More than half of Australians with a loved one in aged care homes would now consider taking that person out of care due to concerns surrounding COVID-19, according to a survey by Fifth Dimension Consulting.
The survey, taken from a sample of 1,000 people, sought to understand the levels of confidence and future intentions surrounding aged care in Australia, and how these may have changed since COVID-19.
It revealed 54% of respondents with a friend or relative in aged care said they are currently considering taking that person out of care. Of those, two out of three say it would be a temporary move, while one in three would consider making it permanent.
The survey also found 60% of respondents who were planning to move someone into aged care in the next five years will either delay the move or avoid aged care altogether.
Almost 50% of respondents said they did not believe the governments are doing enough to ensure aged care providers are protecting residents from COVID-19.

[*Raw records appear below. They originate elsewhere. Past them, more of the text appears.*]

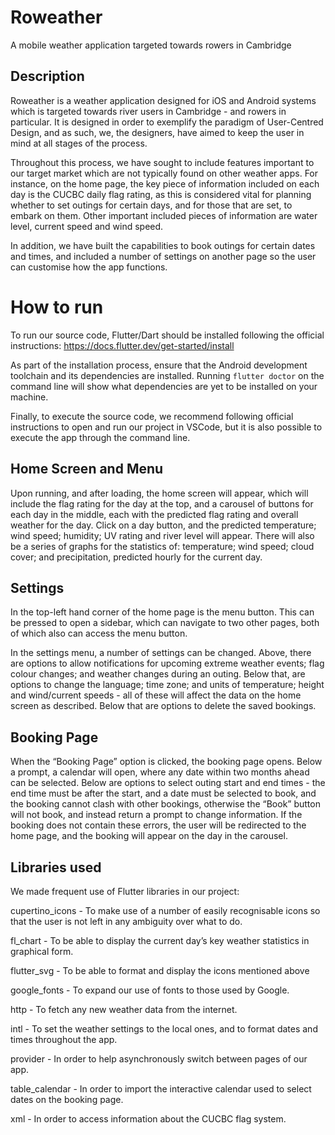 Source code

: # Roweather
A mobile weather application targeted towards rowers in Cambridge
## Description
Roweather is a weather application designed for iOS and Android systems which is targeted towards river users in Cambridge - and rowers in particular. It is designed in order to exemplify the paradigm of User-Centred Design, and as such, we, the designers, have aimed to keep the user in mind at all stages of the process.


Throughout this process, we have sought to include features important to our target market which are not typically found on other weather apps. For instance, on the home page, the key piece of information included on each day is the CUCBC daily flag rating, as this is considered vital for planning whether to set outings for certain days, and for those that are set, to embark on them. Other important included pieces of information are water level, current speed and wind speed.


In addition, we have built the capabilities to book outings for certain dates and times, and included a number of settings on another page so the user can customise how the app functions.

# How to run

To run our source code, Flutter/Dart should be installed following the official instructions: https://docs.flutter.dev/get-started/install 


As part of the installation process, ensure that the Android development toolchain and its dependencies are installed. Running `flutter doctor` on the command line will show what dependencies are yet to be installed on your machine. 


Finally, to execute the source code, we recommend following official instructions to open and run our project in VSCode, but it is also possible to execute the app through the command line.
## Home Screen and Menu
Upon running, and after loading, the home screen will appear, which will include the flag rating for the day at the top, and a carousel of buttons for each day in the middle, each with the predicted flag rating and overall weather for the day. Click on a day button, and the predicted temperature; wind speed; humidity; UV rating and river level will appear. There will also be a series of graphs for the statistics of: temperature; wind speed; cloud cover; and precipitation, predicted hourly for the current day.
## Settings
In the top-left hand corner of the home page is the menu button. This can be pressed to open a sidebar, which can navigate to two other pages, both of which also can access the menu button.


In the settings menu, a number of settings can be changed. Above, there are options to allow notifications for upcoming extreme weather events; flag colour changes; and weather changes during an outing. Below that, are options to change the language; time zone; and units of temperature; height and wind/current speeds - all of these will affect the data on the home screen as described. Below that are options to delete the saved bookings.
## Booking Page
When the “Booking Page” option is clicked, the booking page opens. Below a prompt, a calendar will open, where any date within two months ahead can be selected. Below are options to select outing start and end times - the end time must be after the start, and a date must be selected to book, and the booking cannot clash with other bookings, otherwise the “Book” button will not book, and instead return a prompt to change information. If the booking does not contain these errors, the user will be redirected to the home page, and the booking will appear on the day in the carousel.
## Libraries used
We made frequent use of Flutter libraries in our project:


cupertino_icons - To make use of a number of easily recognisable icons so that the user is not left in any ambiguity over what to do.


fl_chart - To be able to display the current day’s key weather statistics in graphical form.


flutter_svg - To be able to format and display the icons mentioned above


google_fonts - To expand our use of fonts to those used by Google.


http - To fetch any new weather data from the internet.


intl - To set the weather settings to the local ones, and to format dates and times throughout the app.


provider - In order to help asynchronously switch between pages of our app.


table_calendar - In order to import the interactive calendar used to select dates on the booking page.


xml - In order to access information about the CUCBC flag system.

Other concerns identified in the survey were around elderly residents being at risk due to the casualisation of the workforce (36%), and a low carer-to-resident ratio (25%), both exacerbated by the pandemic.
“Aged care in Australia has been a contentious issue since COVID-19 entered the country. Our survey results create a clearer picture for understanding the sentiment of the nation regarding aged care, as heartbreaking mortality numbers continue to sweep the country,” Fifth Dimension managing director, Lyndall Spooner said.
Fifth Dimension conducted the research with a nationally representative sample of Australians over the aged of 18, from 31 July to 3 August 2020. Data was weighted by age, gender and state according to ABS statistics, ensuring that the mix of respondents was reflective of the total population.